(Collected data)
_ _ _ _ _

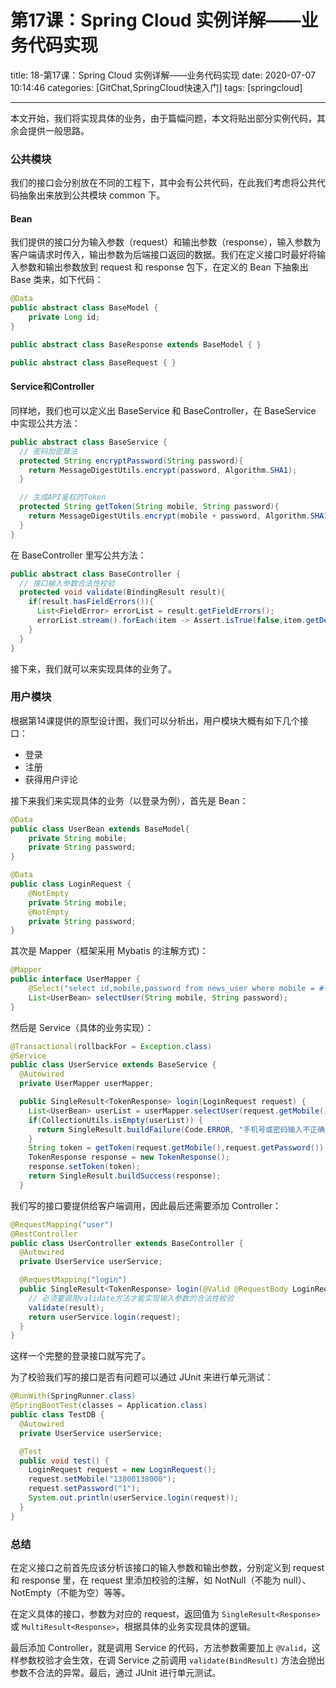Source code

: # 第17课：Spring Cloud 实例详解——业务代码实现

title: 18-第17课：Spring Cloud 实例详解——业务代码实现
date: 2020-07-07 10:14:46
categories: [GitChat,SpringCloud快速入门]
tags: [springcloud]

---

本文开始，我们将实现具体的业务，由于篇幅问题，本文将贴出部分实例代码，其余会提供一般思路。

### 公共模块

我们的接口会分别放在不同的工程下，其中会有公共代码，在此我们考虑将公共代码抽象出来放到公共模块 common 下。

#### Bean

我们提供的接口分为输入参数（request）和输出参数（response），输入参数为客户端请求时传入，输出参数为后端接口返回的数据。我们在定义接口时最好将输入参数和输出参数放到 request 和 response 包下，在定义的 Bean 下抽象出 Base 类来，如下代码：

```java
@Data
public abstract class BaseModel {
    private Long id;
}
```

```java
public abstract class BaseResponse extends BaseModel { }
```

```java
public abstract class BaseRequest { }
```

#### Service和Controller

同样地，我们也可以定义出 BaseService 和 BaseController，在 BaseService 中实现公共方法：

```java
public abstract class BaseService {
  // 密码加密算法
  protected String encryptPassword(String password){
    return MessageDigestUtils.encrypt(password, Algorithm.SHA1);
  }

  // 生成API鉴权的Token
  protected String getToken(String mobile, String password){
    return MessageDigestUtils.encrypt(mobile + password, Algorithm.SHA1);
  }
}
```

在 BaseController 里写公共方法：

```java
public abstract class BaseController {
  // 接口输入参数合法性校验
  protected void validate(BindingResult result){
    if(result.hasFieldErrors()){
      List<FieldError> errorList = result.getFieldErrors();
      errorList.stream().forEach(item -> Assert.isTrue(false,item.getDefaultMessage()));
    }
  }
}
```

接下来，我们就可以来实现具体的业务了。

### 用户模块

根据第14课提供的原型设计图，我们可以分析出，用户模块大概有如下几个接口：

- 登录
- 注册
- 获得用户评论

接下来我们来实现具体的业务（以登录为例），首先是 Bean：

```java
@Data
public class UserBean extends BaseModel{
    private String mobile;
    private String password;
}
```

```java
@Data
public class LoginRequest {
    @NotEmpty
    private String mobile;
    @NotEmpty
    private String password;
}
```

其次是 Mapper（框架采用 Mybatis 的注解方式)：

```java
@Mapper
public interface UserMapper {
    @Select("select id,mobile,password from news_user where mobile = #{mobile} and password = #{password}")
    List<UserBean> selectUser(String mobile, String password);
}
```

然后是 Service（具体的业务实现）：

```java
@Transactional(rollbackFor = Exception.class)
@Service
public class UserService extends BaseService {
  @Autowired
  private UserMapper userMapper;

  public SingleResult<TokenResponse> login(LoginRequest request) {
    List<UserBean> userList = userMapper.selectUser(request.getMobile(),request.getPassword());
    if(CollectionUtils.isEmpty(userList)) {
      return SingleResult.buildFailure(Code.ERROR, "手机号或密码输入不正确！");
    }
    String token = getToken(request.getMobile(),request.getPassword());
    TokenResponse response = new TokenResponse();
    response.setToken(token);
    return SingleResult.buildSuccess(response);
  }
```

我们写的接口要提供给客户端调用，因此最后还需要添加 Controller：

```java
@RequestMapping("user")
@RestController
public class UserController extends BaseController {
  @Autowired
  private UserService userService;

  @RequestMapping("login")
  public SingleResult<TokenResponse> login(@Valid @RequestBody LoginRequest request, BindingResult result) {
    // 必须要调用validate方法才能实现输入参数的合法性校验
    validate(result);
    return userService.login(request);
  }
}
```

这样一个完整的登录接口就写完了。

为了校验我们写的接口是否有问题可以通过 JUnit 来进行单元测试：

```java
@RunWith(SpringRunner.class)
@SpringBootTest(classes = Application.class)
public class TestDB {
  @Autowired
  private UserService userService;

  @Test
  public void test() {
    LoginRequest request = new LoginRequest();
    request.setMobile("13800138000");
    request.setPassword("1");
    System.out.println(userService.login(request));
  }
}
```

### 总结

在定义接口之前首先应该分析该接口的输入参数和输出参数，分别定义到 request 和 response 里，在 request 里添加校验的注解，如 NotNull（不能为 null）、NotEmpty（不能为空）等等。

在定义具体的接口，参数为对应的 request，返回值为 `SingleResult<Response>` 或 `MultiResult<Response>`，根据具体的业务实现具体的逻辑。

最后添加 Controller，就是调用 Service 的代码，方法参数需要加上 `@Valid`，这样参数校验才会生效，在调 Service 之前调用 `validate(BindResult)` 方法会抛出参数不合法的异常。最后，通过 JUnit 进行单元测试。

_ _ _ _ _

**WHAT IS REQUIRED**
Write out the records exactly. Do not carry the pictures over.

**RESPONSE**
Source code

: # 第17课：Spring Cloud 实例详解——业务代码实现

title: 18-第17课：Spring Cloud 实例详解——业务代码实现
date: 2020-07-07 10:14:46
categories: [GitChat,SpringCloud快速入门]
tags: [springcloud]

---

本文开始，我们将实现具体的业务，由于篇幅问题，本文将贴出部分实例代码，其余会提供一般思路。

### 公共模块

我们的接口会分别放在不同的工程下，其中会有公共代码，在此我们考虑将公共代码抽象出来放到公共模块 common 下。

#### Bean

我们提供的接口分为输入参数（request）和输出参数（response），输入参数为客户端请求时传入，输出参数为后端接口返回的数据。我们在定义接口时最好将输入参数和输出参数放到 request 和 response 包下，在定义的 Bean 下抽象出 Base 类来，如下代码：

```java
@Data
public abstract class BaseModel {
    private Long id;
}
```

```java
public abstract class BaseResponse extends BaseModel { }
```

```java
public abstract class BaseRequest { }
```

#### Service和Controller

同样地，我们也可以定义出 BaseService 和 BaseController，在 BaseService 中实现公共方法：

```java
public abstract class BaseService {
  // 密码加密算法
  protected String encryptPassword(String password){
    return MessageDigestUtils.encrypt(password, Algorithm.SHA1);
  }

  // 生成API鉴权的Token
  protected String getToken(String mobile, String password){
    return MessageDigestUtils.encrypt(mobile + password, Algorithm.SHA1);
  }
}
```

在 BaseController 里写公共方法：

```java
public abstract class BaseController {
  // 接口输入参数合法性校验
  protected void validate(BindingResult result){
    if(result.hasFieldErrors()){
      List<FieldError> errorList = result.getFieldErrors();
      errorList.stream().forEach(item -> Assert.isTrue(false,item.getDefaultMessage()));
    }
  }
}
```

接下来，我们就可以来实现具体的业务了。

### 用户模块

根据第14课提供的原型设计图，我们可以分析出，用户模块大概有如下几个接口：

- 登录
- 注册
- 获得用户评论

接下来我们来实现具体的业务（以登录为例），首先是 Bean：

```java
@Data
public class UserBean extends BaseModel{
    private String mobile;
    private String password;
}
```

```java
@Data
public class LoginRequest {
    @NotEmpty
    private String mobile;
    @NotEmpty
    private String password;
}
```

其次是 Mapper（框架采用 Mybatis 的注解方式)：

```java
@Mapper
public interface UserMapper {
    @Select("select id,mobile,password from news_user where mobile = #{mobile} and password = #{password}")
    List<UserBean> selectUser(String mobile, String password);
}
```

然后是 Service（具体的业务实现）：

```java
@Transactional(rollbackFor = Exception.class)
@Service
public class UserService extends BaseService {
  @Autowired
  private UserMapper userMapper;

  public SingleResult<TokenResponse> login(LoginRequest request) {
    List<UserBean> userList = userMapper.selectUser(request.getMobile(),request.getPassword());
    if(CollectionUtils.isEmpty(userList)) {
      return SingleResult.buildFailure(Code.ERROR, "手机号或密码输入不正确！");
    }
    String token = getToken(request.getMobile(),request.getPassword());
    TokenResponse response = new TokenResponse();
    response.setToken(token);
    return SingleResult.buildSuccess(response);
  }
```

我们写的接口要提供给客户端调用，因此最后还需要添加 Controller：

```java
@RequestMapping("user")
@RestController
public class UserController extends BaseController {
  @Autowired
  private UserService userService;

  @RequestMapping("login")
  public SingleResult<TokenResponse> login(@Valid @RequestBody LoginRequest request, BindingResult result) {
    // 必须要调用validate方法才能实现输入参数的合法性校验
    validate(result);
    return userService.login(request);
  }
}
```

这样一个完整的登录接口就写完了。

为了校验我们写的接口是否有问题可以通过 JUnit 来进行单元测试：

```java
@RunWith(SpringRunner.class)
@SpringBootTest(classes = Application.class)
public class TestDB {
  @Autowired
  private UserService userService;

  @Test
  public void test() {
    LoginRequest request = new LoginRequest();
    request.setMobile("13800138000");
    request.setPassword("1");
    System.out.println(userService.login(request));
  }
}
```

### 总结

在定义接口之前首先应该分析该接口的输入参数和输出参数，分别定义到 request 和 response 里，在 request 里添加校验的注解，如 NotNull（不能为 null）、NotEmpty（不能为空）等等。

在定义具体的接口，参数为对应的 request，返回值为 `SingleResult<Response>` 或 `MultiResult<Response>`，根据具体的业务实现具体的逻辑。

最后添加 Controller，就是调用 Service 的代码，方法参数需要加上 `@Valid`，这样参数校验才会生效，在调 Service 之前调用 `validate(BindResult)` 方法会抛出参数不合法的异常。最后，通过 JUnit 进行单元测试。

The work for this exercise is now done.